Kavanaugh’s appointment helped push the court rightward, transforming it into an anti-regulatory brick wall. In 2010, for instance, it voted unanimously that the FCC lacked the power to enforce net neutrality. Kavanaugh would later write that net neutrality “is unlawful and must be vacated,” partly because it supposedly violated the First Amendment by “restricting the editorial discretion of internet service providers.”
The D.C. Circuit court went on to hand the Securities Exchange Commission a series of defeats, including a Dodd-Frank-based rule that made it easier for shareholders to get rid of company directors. Kavanaugh dissented when the court didn’t strike down Dodd-Frank provisions, such as the creation of the Consumer Financial Protection Bureau. With Kavanaugh’s help, it has also taken aim at limits on political donations.
According to Feldman, the one federal agency Kavanaugh does tend to side with is the Department of Homeland Security, which makes sense given Kavanaugh’s origin story as a loyal foot soldier for the Bush administration. Indeed, Kavanaugh has ruled that warrantless collection of phone metadata by the NSA is “entirely consistent with the Fourth Amendment,” and that presidential war powers to detain terrorist suspects aren’t limited by international laws of war, despite being party to the Geneva Conventions.
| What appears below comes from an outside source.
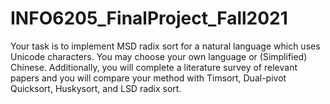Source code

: # INFO6205_FinalProject_Fall2021
Your task is to implement MSD radix sort for a natural language which uses Unicode characters.  You may choose your own language or (Simplified) Chinese. Additionally, you will complete a  literature survey of relevant papers and you will compare your method with Timsort, Dual-pivot  Quicksort, Huskysort, and LSD radix sort.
Incidentally, this latter decision seems to clash directly with what Kavanaugh told Patrick Leahy in 2006: that “when the treaty is the law of the land, the president has the constitutional responsibility to follow the Constitution of the United States and the laws of the United States.”
Kavanaugh has also been evasive on the issue of torture. When Leahy questioned him about what he thought of Bush’s 2006 signing statement that effectively invalidated the McCain amendment against torture of detainees, he didn’t answer the question and played down its significance. He then avoided giving a straight answer as to whether or not the president could “authorize or excuse” torture of prisoners. When Chuck Schumer asked during the same hearing if Kavanaugh supported the nominations of William Haynes and Jay Bybee to be federal judges — two of the primary legal architects of Bush’s torture policy, who were also made judicial nominees while Kavanaugh was leading Bush’s face-lift of the courts — he again repeatedly dodged the question, running out the clock. None of this bodes particularly well for anyone hoping to prevent the return of officially sanctioned torture.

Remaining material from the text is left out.